Araújo directs with extraordinary restraint, allowing these shifts to emerge with patience. The long, fluid takes follow Josephine as she moves through spaces that no longer feel neutral. Greta Zozula’s cinematography tightens the frame around Josephine’s experience, making the world feel too close and impossible to control.

Mason Reeves gives a frighteningly attuned performance. There is no signaling, no insistence on our sympathy. You can see the exact moment when Josephine starts noticing everything. Men’s bodies. Hands. Proximity. Sound.

Her parents (Channing Tatum and Gemma Chan) are desperate and unprepared. He moves toward protection through force and immediacy. She searches for understanding, for the right words, for a way to guide her daughter back to herself. They drive Josephine everywhere. Home. Therapy. Self defense class. Anywhere that promises structure. Their devotion is unquestionable. Their solutions are inadequate.

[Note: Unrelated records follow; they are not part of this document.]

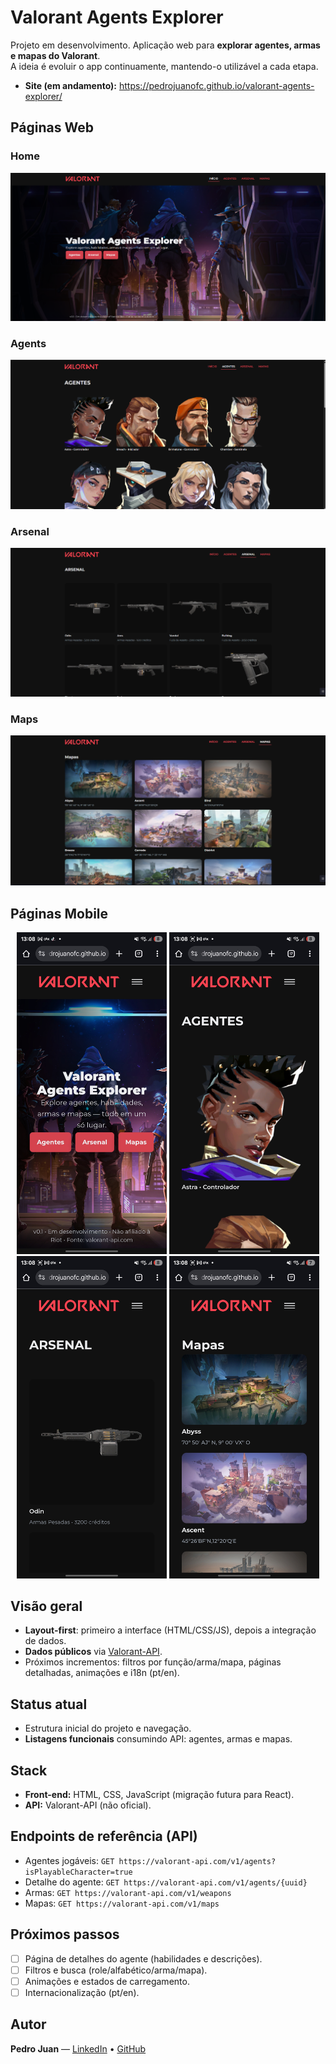 # Valorant Agents Explorer

Projeto em desenvolvimento. Aplicação web para **explorar agentes, armas e mapas do Valorant**.  
A ideia é evoluir o app continuamente, mantendo-o utilizável a cada etapa.

- **Site (em andamento):** https://pedrojuanofc.github.io/valorant-agents-explorer/

## Páginas Web
### Home
![Homepage do Valorant Agents Explorer](assets/screenshots/homepage.png)

### Agents
![AgentsPage do Valorant Agents Explorer](assets/screenshots/agentspage.png)

### Arsenal
![ArsenalPage do Valorant Agents Explorer](assets/screenshots/arsenalpage.png)

### Maps
![MapsPage do Valorant Agents Explorer](assets/screenshots/mapspage.png)

## Páginas Mobile
<p align="center">
  <img src="assets/screenshots/homemobilepage.jpg" alt="Home (mobile)" width="240">
  <img src="assets/screenshots/agentsmobilepage.jpg" alt="Agents (mobile)" width="240">
  <img src="assets/screenshots/arsenalmobilepage.jpg" alt="Arsenal (mobile)" width="240">
  <img src="assets/screenshots/mapsmobilepage.jpg" alt="Maps (mobile)" width="240">
</p>

## Visão geral
- **Layout-first**: primeiro a interface (HTML/CSS/JS), depois a integração de dados.
- **Dados públicos** via [Valorant-API](https://valorant-api.com/).
- Próximos incrementos: filtros por função/arma/mapa, páginas detalhadas, animações e i18n (pt/en).

## Status atual
- Estrutura inicial do projeto e navegação.
- **Listagens funcionais** consumindo API: agentes, armas e mapas.

## Stack
- **Front-end:** HTML, CSS, JavaScript (migração futura para React).
- **API:** Valorant-API (não oficial).

## Endpoints de referência (API)
- Agentes jogáveis: `GET https://valorant-api.com/v1/agents?isPlayableCharacter=true`
- Detalhe do agente: `GET https://valorant-api.com/v1/agents/{uuid}`
- Armas: `GET https://valorant-api.com/v1/weapons`
- Mapas: `GET https://valorant-api.com/v1/maps`

## Próximos passos
- [ ] Página de detalhes do agente (habilidades e descrições).
- [ ] Filtros e busca (role/alfabético/arma/mapa).
- [ ] Animações e estados de carregamento.
- [ ] Internacionalização (pt/en).

## Autor
**Pedro Juan** — [LinkedIn](https://www.linkedin.com/in/pedro-juan-ferreira-saraiva/) • [GitHub](https://github.com/PedroJuanOfc)

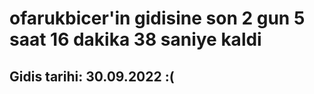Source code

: # ofarukbicer'in gidisine son 2 gun 5 saat 16 dakika 38 saniye kaldi

## Gidis tarihi: 30.09.2022 :(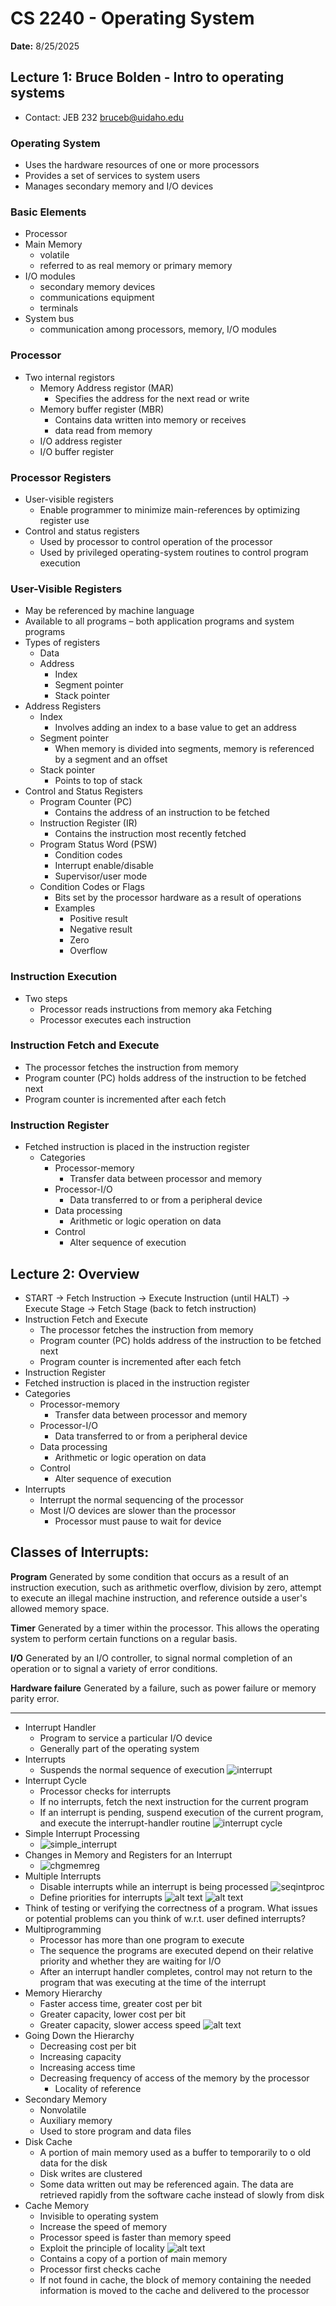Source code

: # CS 2240 - Operating System

**Date:** 8/25/2025

## Lecture 1: Bruce Bolden - Intro to operating systems
- Contact: JEB 232 [bruceb@uidaho.edu](mailto:bruceb@uidaho.edu)

### Operating System
- Uses the hardware resources of one or more processors
- Provides a set of services to system users
- Manages secondary memory and I/O devices 

### Basic Elements
- Processor
- Main Memory
    - volatile
    - referred to as real memory or primary memory
- I/O modules
    - secondary memory devices
    - communications equipment
    - terminals
- System bus
    - communication among processors, memory, I/O modules
### Processor 
- Two internal registors
    - Memory Address registor (MAR)
        - Specifies the address for the next read or write 
    - Memory buffer register (MBR)
        - Contains data written into memory or receives
        - data read from memory
    - I/O address register
    - I/O buffer register

### Processor Registers
- User-visible registers
    - Enable programmer to minimize main-references by optimizing register use
- Control and status registers
    - Used by processor to control operation of the processor
    - Used by privileged operating-system routines to control program execution

### User-Visible Registers
- May be referenced by machine language
- Available to all programs – both application programs and system programs
- Types of registers
    - Data
    - Address
        - Index
        - Segment pointer
        - Stack pointer
- Address Registers
    - Index
        - Involves adding an index to a base value to get an address
    - Segment pointer
        - When memory is divided into segments, memory is referenced by a segment and an offset
    - Stack pointer
        - Points to top of stack
- Control and Status Registers
    - Program Counter (PC)
        - Contains the address of an instruction to be fetched
    - Instruction Register (IR)
        - Contains the instruction most recently fetched
    - Program Status Word (PSW)
        - Condition codes
        - Interrupt enable/disable
        - Supervisor/user mode
    - Condition Codes or Flags
        - Bits set by the processor hardware as a result of operations
        - Examples
            - Positive result
            - Negative result
            - Zero
            - Overflow

### Instruction Execution
- Two steps
    - Processor reads instructions from memory aka Fetching
    - Processor executes each instruction

### Instruction Fetch and Execute
- The processor fetches the instruction from memory
- Program counter (PC) holds address of the instruction to be fetched next
- Program counter is incremented after each fetch

### Instruction Register
- Fetched instruction is placed in the instruction register
    - Categories
        - Processor-memory
            - Transfer data between processor and memory
        - Processor-I/O
            - Data transferred to or from a peripheral device
        - Data processing
            - Arithmetic or logic operation on data
        - Control
            - Alter sequence of execution
## Lecture 2: Overview 
- START -> Fetch Instruction -> Execute Instruction (until HALT) -> Execute Stage -> Fetch Stage (back to fetch instruction)
- Instruction Fetch and Execute
    - The processor fetches the instruction from memory
    - Program counter (PC) holds address of the instruction to be fetched next
    - Program counter is incremented after each fetch
- Instruction Register
- Fetched instruction is placed in the instruction register
- Categories
    - Processor-memory
        - Transfer data between processor and memory
    - Processor-I/O
        - Data transferred to or from a peripheral device
    - Data processing
        - Arithmetic or logic operation on data
    - Control
        - Alter sequence of execution
- Interrupts
    - Interrupt the normal sequencing of the processor
    - Most I/O devices are slower than the processor
        - Processor must pause to wait for device

Classes of Interrupts:
---
**Program**
Generated by some condition that occurs as a result of an instruction execution, such as arithmetic overflow, division by zero, attempt to execute an illegal machine instruction, and reference outside a user's allowed memory space.

**Timer**
Generated by a timer within the processor. This allows the operating system to perform certain functions on a regular basis.

**I/O**
Generated by an I/O controller, to signal normal completion of an operation or to signal a variety of error conditions.

**Hardware failure**
Generated by a failure, such as power failure or memory parity error.

---

- Interrupt Handler
    - Program to service a particular I/O device
    - Generally part of the operating system
- Interrupts
    - Suspends the normal sequence of execution
    ![interrupt](imgs/image-1.png)
- Interrupt Cycle
    - Processor checks for interrupts
    - If no interrupts, fetch the next instruction for the current program
    - If an interrupt is pending, suspend execution of the current program, and execute the interrupt-handler routine
    ![interrupt cycle](imgs/image.png)
- Simple Interrupt Processing
    - ![simple_interrupt](imgs/simplintprocess.png)
- Changes in Memory and Registers for an Interrupt
    - ![chgmemreg](imgs/chgmemreg.png)
- Multiple Interrupts
    - Disable interrupts while an interrupt is being processed
    ![seqintproc](imgs/seqintproc.png)
    - Define priorities for interrupts
    ![alt text](imgs/multint1.png)
    ![alt text](imgs/multint2.png)
- Think of testing or verifying the
correctness of a program.
What issues or potential problems can you
think of w.r.t. user defined interrupts?
- Multiprogramming
    - Processor has more than one program to
    execute
    - The sequence the programs are executed
    depend on their relative priority and
    whether they are waiting for I/O
    - After an interrupt handler completes,
    control may not return to the program
    that was executing at the time of the
    interrupt
- Memory Hierarchy
    - Faster access time, greater cost per bit
    - Greater capacity, lower cost per bit
    - Greater capacity, slower access speed
    ![alt text](imgs/mempyrm.png)
- Going Down the Hierarchy
    - Decreasing cost per bit
    - Increasing capacity
    - Increasing access time
    - Decreasing frequency of access of the memory by the processor
        - Locality of reference
- Secondary Memory
    - Nonvolatile
    - Auxiliary memory
    - Used to store program and data files
- Disk Cache
    - A portion of main memory used as a buffer to temporarily to o old data for the disk
    - Disk writes are clustered
    - Some data written out may be referenced
    again. The data are retrieved rapidly
    from the software cache instead of
    slowly from disk
- Cache Memory
    - Invisible to operating system
    - Increase the speed of memory
    - Processor speed is faster than memory
    speed
    - Exploit the principle of locality
    ![alt text](imgs/cachemem.png)
    - Contains a copy of a portion of main memory
    - Processor first checks cache
    - If not found in cache, the block of memory
    containing the needed information is
    moved to the cache and delivered to the
    processor




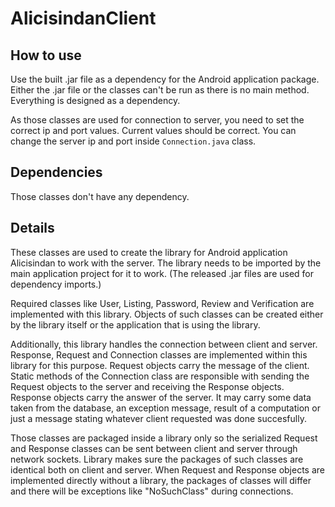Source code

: # AlicisindanClient

## How to use
Use the built .jar file as a dependency for the Android application package.
Either the .jar file or the classes can't be run as there is no main method.
Everything is designed as a dependency.

As those classes are used for connection to server, you need to set the correct ip and port values.
Current values should be correct.
You can change the server ip and port inside `Connection.java` class.

## Dependencies
Those classes don't have any dependency.

## Details
These classes are used to create the library for Android application Alicisindan to work with the server.
The library needs to be imported by the main application project for it to work. (The released .jar files are used for dependency imports.)

Required classes like User, Listing, Password, Review and Verification are implemented with this library.
Objects of such classes can be created either by the library itself or the application that is using the library.

Additionally, this library handles the connection between client and server.
Response, Request and Connection classes are implemented within this library for this purpose.
Request objects carry the message of the client. Static methods of the Connection class are responsible with sending the Request objects to the server and receiving the Response objects.
Response objects carry the answer of the server. It may carry some data taken from the database, an exception message, result of a computation or just a message stating whatever client requested was done succesfully.

Those classes are packaged inside a library only so the serialized Request and Response classes can be sent between client and server through network sockets. Library makes sure the packages of such classes are identical both on client and server.
When Request and Response objects are implemented directly without a library, the packages of classes will differ and there will be exceptions like "NoSuchClass" during connections.
 
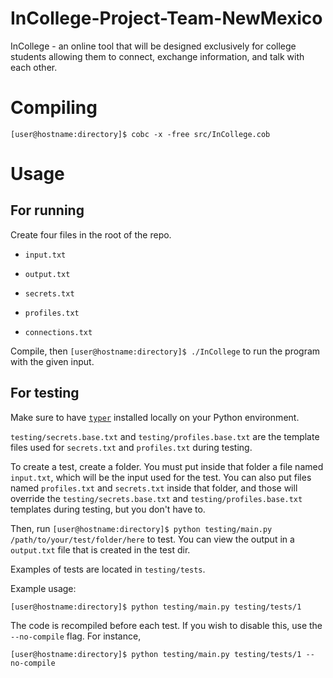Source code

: # InCollege-Project-Team-NewMexico

InCollege - an online tool that will be designed exclusively for college
students allowing them to connect, exchange information, and talk with each
other.

# Compiling

`[user@hostname:directory]$ cobc -x -free src/InCollege.cob`

# Usage

## For running

Create four files in the root of the repo.

- `input.txt`

- `output.txt`

- `secrets.txt`

- `profiles.txt`

- `connections.txt`

Compile, then `[user@hostname:directory]$ ./InCollege` to run the program with
the given input.

## For testing

Make sure to have [`typer`](https://typer.tiangolo.com/) installed locally on
your Python environment.

`testing/secrets.base.txt` and `testing/profiles.base.txt` are the template
files used for `secrets.txt` and `profiles.txt` during testing.

To create a test, create a folder. You must put inside that folder a file named
`input.txt`, which will be the input used for the test. You can also put files
named `profiles.txt` and `secrets.txt` inside that folder, and those will
override the `testing/secrets.base.txt` and `testing/profiles.base.txt`
templates during testing, but you don't have to.

Then, run `[user@hostname:directory]$ python testing/main.py
/path/to/your/test/folder/here` to test. You can view the output in a
`output.txt` file that is created in the test dir.

Examples of tests are located in `testing/tests`.

Example usage:

`[user@hostname:directory]$ python testing/main.py testing/tests/1`

The code is recompiled before each test. If you wish to disable this, use the
`--no-compile` flag. For instance,

`[user@hostname:directory]$ python testing/main.py testing/tests/1 --no-compile`
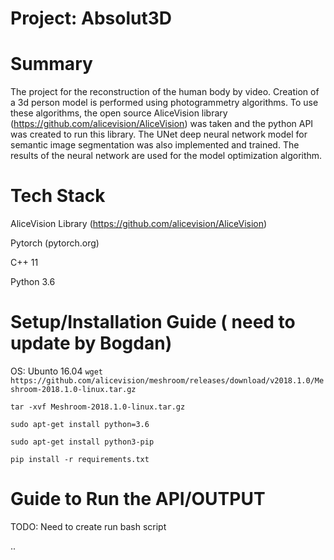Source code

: # Project: Absolut3D

# Summary
  The project for the reconstruction of the human body by video. Creation of a 3d person model is performed using photogrammetry 
algorithms. To use these algorithms, the open source AliceVision library (https://github.com/alicevision/AliceVision) was taken and 
the python API was created to run this library. The UNet deep neural network model for semantic image segmentation was also 
implemented and trained. The results of the neural network are used for the model optimization algorithm.

# Tech Stack

AliceVision Library (https://github.com/alicevision/AliceVision)

Pytorch (pytorch.org)

C++ 11

Python 3.6

# Setup/Installation Guide ( need to update by Bogdan)
OS: Ubunto 16.04 
`wget https://github.com/alicevision/meshroom/releases/download/v2018.1.0/Meshroom-2018.1.0-linux.tar.gz`

`tar -xvf Meshroom-2018.1.0-linux.tar.gz`

`sudo apt-get install python=3.6`

`sudo apt-get install python3-pip`

`pip install -r requirements.txt`


# Guide to Run the API/OUTPUT
 TODO: Need to create run bash script 

..
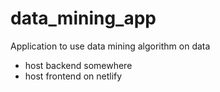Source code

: # data_mining_app
 Application to use data mining algorithm on data
 
 * host backend somewhere
 * host frontend on netlify
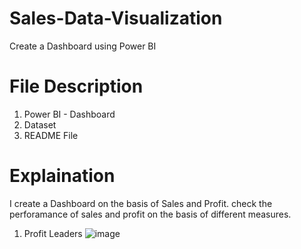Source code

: # Sales-Data-Visualization
 Create a Dashboard using Power BI
# File Description
 1. Power BI - Dashboard
 2. Dataset
 3. README File
# Explaination
I create a Dashboard on the basis of Sales and Profit. check the perforamance of sales and profit on the basis of different measures.
1. Profit Leaders
![image](https://user-images.githubusercontent.com/84785759/122448158-17830680-cfc2-11eb-803c-a70870b6b540.png)
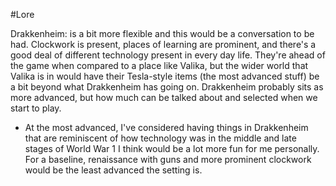 #Lore 

Drakkenheim: is a bit more flexible and this would be a conversation to be had. Clockwork is present, places of learning are prominent, and there's a good deal of different technology present in every day life. They're ahead of the game when compared to a place like Valika, but the wider world that Valika is in would have their Tesla-style items (the most advanced stuff) be a bit beyond what Drakkenheim has going on. Drakkenheim probably sits as more advanced, but how much can be talked about and selected when we start to play.
- At the most advanced, I've considered having things in Drakkenheim that are reminiscent of how technology was in the middle and late stages of World War 1 I think would be a lot more fun for me personally. For a baseline, renaissance with guns and more prominent clockwork would be the least advanced the setting is.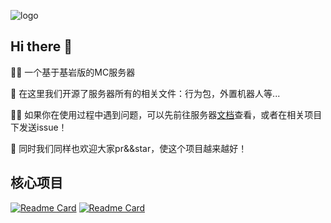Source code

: ![logo](https://capsule-render.vercel.app/api?type=venom&height=300&color=timeAuto&text=Nia-Server&section=header&reversal=false&fontColor=000000&desc=一个基于基岩版的服务器&descAlignY=65&fontAlign=50)

## Hi there 👋

🙋‍♀️ 一个基于基岩版的MC服务器

🌈 在这里我们开源了服务器所有的相关文件：行为包，外置机器人等...

👩‍💻 如果你在使用过程中遇到问题，可以先前往服务器[文档](https://docs.mcnia.com)查看，或者在相关项目下发送issue！

🍿 同时我们同样也欢迎大家pr&&star，使这个项目越来越好！

## 核心项目

[![Readme Card](https://github-readme-stats.vercel.app/api/pin/?username=Nia-Server&repo=NiaServer-Core)](https://github.com/Nia-Server/NiaServer-Core)
[![Readme Card](https://github-readme-stats.vercel.app/api/pin/?username=Nia-Server&repo=NiaServer-Core-Lite)](https://github.com/Nia-Server/NiaServer-Core-Lite)
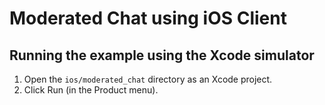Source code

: # Moderated Chat using iOS Client

## Running the example using the Xcode simulator

1. Open the `ios/moderated_chat` directory as an Xcode project.
3. Click Run (in the Product menu).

The film is especially sharp about how adult intervention, even when rooted in care, can feel like another invasion. Josephine is constantly being watched, corrected and explained to. She is left fighting for autonomy.

Moment after brutal moment, Josephine is asking questions she should not have words for yet. Seeing ordinary intimacy as threat. Witnessing a small gesture in public that reactivates everything. A body that has learned it must be ready at all times.

The film never reaches for catharsis. It understands that for a child, resolution is not a given. Sometimes there is only management. Sometimes there is only memory.